Uno de los motivos más comunes es que el gasto no esté relacionado con la actividad económica del contribuyente. De acuerdo con la Ley del Impuesto sobre la Renta, las deducciones deben ser estrictamente indispensables para realizar la actividad profesional o empresarial. Si el SAT determina que el vehículo se utiliza principalmente para fines personales, puede negar la deducción de gasolina, mantenimiento, seguros o incluso del propio auto.

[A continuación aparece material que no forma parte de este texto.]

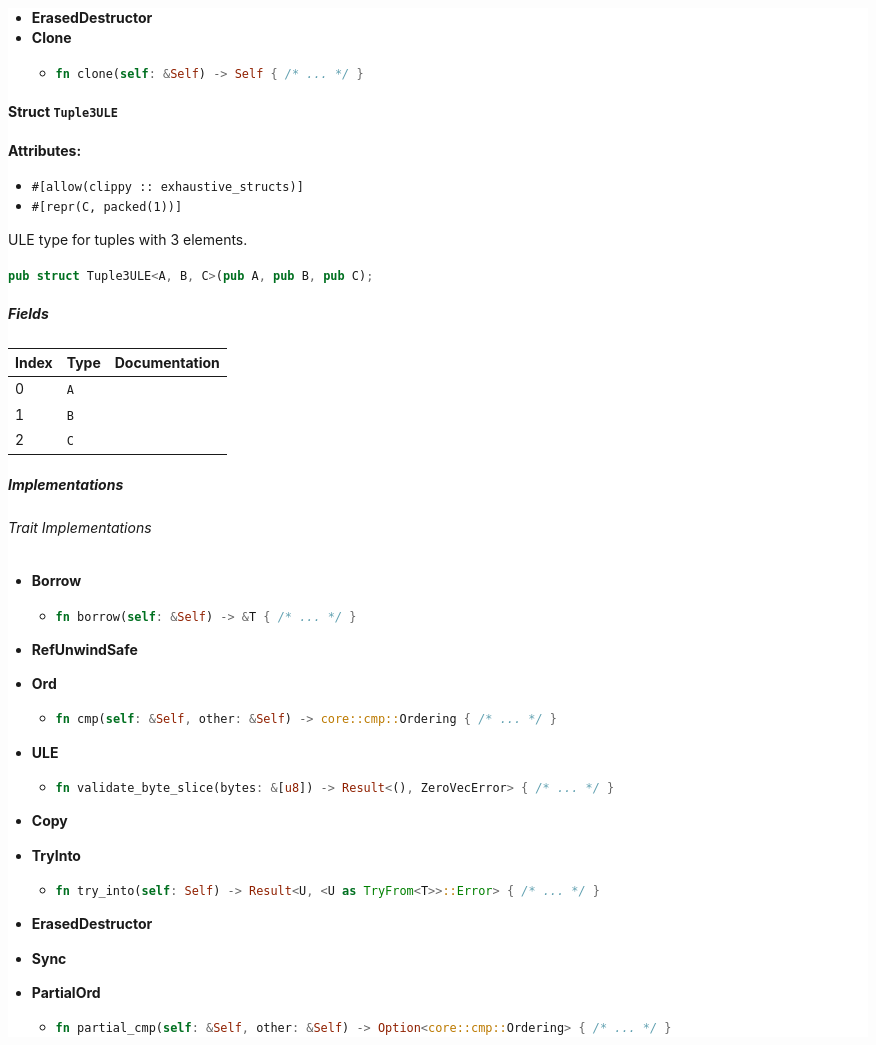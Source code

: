 - **ErasedDestructor**
- **Clone**
  - ```rust
    fn clone(self: &Self) -> Self { /* ... */ }
    ```

#### Struct `Tuple3ULE`

**Attributes:**

- `#[allow(clippy :: exhaustive_structs)]`
- `#[repr(C, packed(1))]`

ULE type for tuples with 3 elements.

```rust
pub struct Tuple3ULE<A, B, C>(pub A, pub B, pub C);
```

##### Fields

| Index | Type | Documentation |
|-------|------|---------------|
| 0 | `A` |  |
| 1 | `B` |  |
| 2 | `C` |  |

##### Implementations

###### Trait Implementations

- **Borrow**
  - ```rust
    fn borrow(self: &Self) -> &T { /* ... */ }
    ```

- **RefUnwindSafe**
- **Ord**
  - ```rust
    fn cmp(self: &Self, other: &Self) -> core::cmp::Ordering { /* ... */ }
    ```

- **ULE**
  - ```rust
    fn validate_byte_slice(bytes: &[u8]) -> Result<(), ZeroVecError> { /* ... */ }
    ```

- **Copy**
- **TryInto**
  - ```rust
    fn try_into(self: Self) -> Result<U, <U as TryFrom<T>>::Error> { /* ... */ }
    ```

- **ErasedDestructor**
- **Sync**
- **PartialOrd**
  - ```rust
    fn partial_cmp(self: &Self, other: &Self) -> Option<core::cmp::Ordering> { /* ... */ }
    ```


[`ZeroVec<'a, T>`]: ZeroVec
[`VarZeroVec<'a, T>`]: VarZeroVec
[`ZeroMap<'a, K, V>`]: ZeroMap
[`ZeroMap2d<'a, K0, K1, V>`]: ZeroMap2d
[`Cow<'a, T>`]: alloc::borrow::Cow
[`ULE`]: ule::ULE
[`AsULE`]: ule::AsULE
[`ZeroMapKV`]: maps::ZeroMapKV
[`EncodeAsVarULE`]: ule::EncodeAsVarULE
[`VarULE`]: ule::VarULE
[`ULE`]: ule::ULE
[`AsULE`]: ule::AsULE
[`ZeroMapKV`]: maps::ZeroMapKV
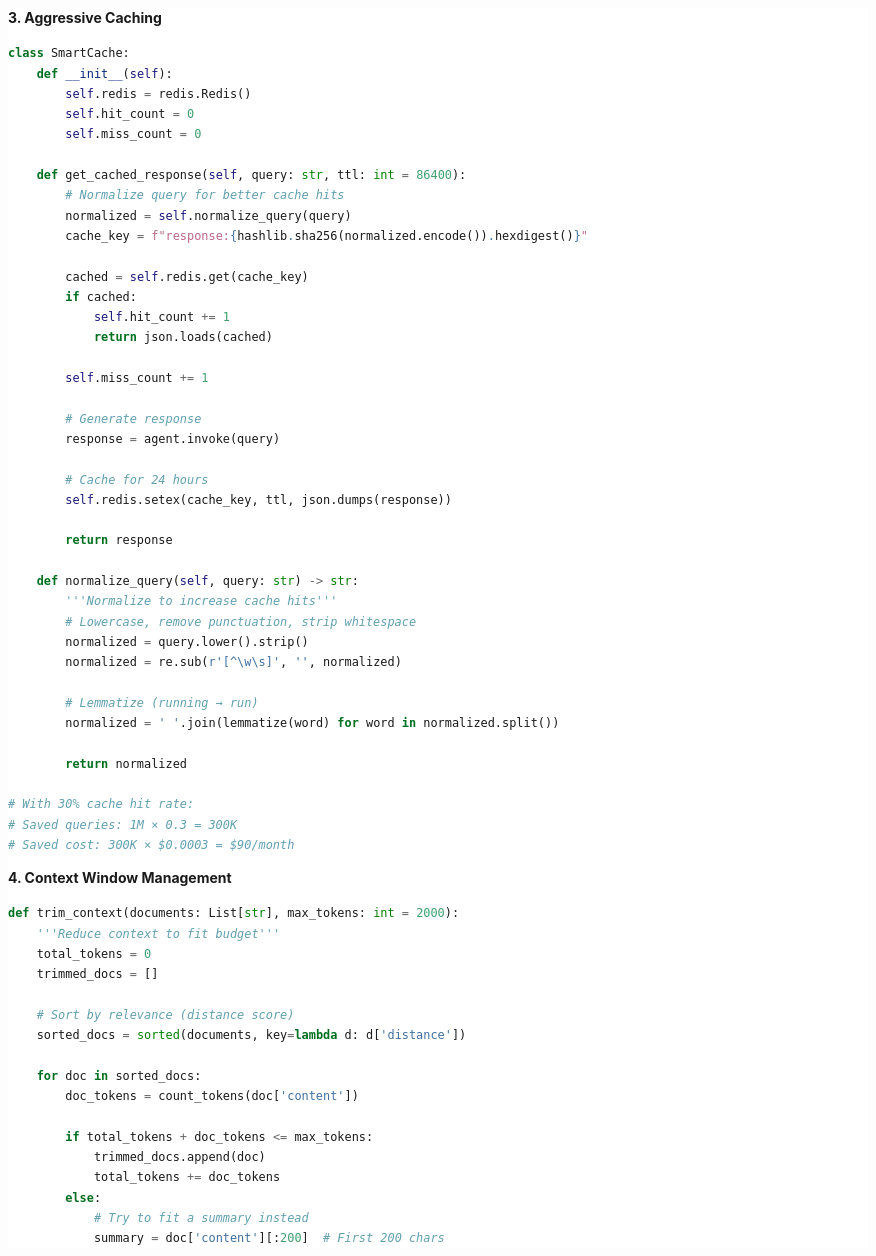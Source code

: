 **3. Aggressive Caching**

```python
class SmartCache:
    def __init__(self):
        self.redis = redis.Redis()
        self.hit_count = 0
        self.miss_count = 0
    
    def get_cached_response(self, query: str, ttl: int = 86400):
        # Normalize query for better cache hits
        normalized = self.normalize_query(query)
        cache_key = f"response:{hashlib.sha256(normalized.encode()).hexdigest()}"
        
        cached = self.redis.get(cache_key)
        if cached:
            self.hit_count += 1
            return json.loads(cached)
        
        self.miss_count += 1
        
        # Generate response
        response = agent.invoke(query)
        
        # Cache for 24 hours
        self.redis.setex(cache_key, ttl, json.dumps(response))
        
        return response
    
    def normalize_query(self, query: str) -> str:
        '''Normalize to increase cache hits'''
        # Lowercase, remove punctuation, strip whitespace
        normalized = query.lower().strip()
        normalized = re.sub(r'[^\w\s]', '', normalized)
        
        # Lemmatize (running → run)
        normalized = ' '.join(lemmatize(word) for word in normalized.split())
        
        return normalized

# With 30% cache hit rate:
# Saved queries: 1M × 0.3 = 300K
# Saved cost: 300K × $0.0003 = $90/month
```

**4. Context Window Management**

```python
def trim_context(documents: List[str], max_tokens: int = 2000):
    '''Reduce context to fit budget'''
    total_tokens = 0
    trimmed_docs = []
    
    # Sort by relevance (distance score)
    sorted_docs = sorted(documents, key=lambda d: d['distance'])
    
    for doc in sorted_docs:
        doc_tokens = count_tokens(doc['content'])
        
        if total_tokens + doc_tokens <= max_tokens:
            trimmed_docs.append(doc)
            total_tokens += doc_tokens
        else:
            # Try to fit a summary instead
            summary = doc['content'][:200]  # First 200 chars
```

Otro factor importante es la forma de pago. Para que un gasto sea deducible, normalmente debe pagarse mediante medios electrónicos como transferencia, tarjeta de crédito, tarjeta de débito o cheque nominativo. Si se realiza en efectivo y supera los límites permitidos, el SAT puede considerar que no cumple con los requisitos fiscales y rechazarlo durante una revisión.
También pueden existir problemas cuando la factura presenta errores o inconsistencias. Por ejemplo, un Comprobante Fiscal Digital por Internet (CFDI) con datos incorrectos, un uso de CFDI equivocado o una factura emitida por un proveedor con irregularidades fiscales puede generar que la deducción sea invalidada.
Detalles que suelen pasarse por alto a la hora de deducir
Además, la autoridad fiscal establece límites en la deducción de autos. En el caso de personas físicas y empresas, existe un monto máximo deducible para su compra, el cual generalmente es de hasta 175 mil pesos para vehículos de combustión interna y 250 mil pesos para eléctricos o híbridos. Si supera ese valor, solo se puede deducir hasta el límite establecido.
Finalmente, el SAT también puede rechazar gastos si detecta operaciones simuladas o proveedores catalogados como factureros, una práctica que la autoridad combate activamente para evitar evasión fiscal.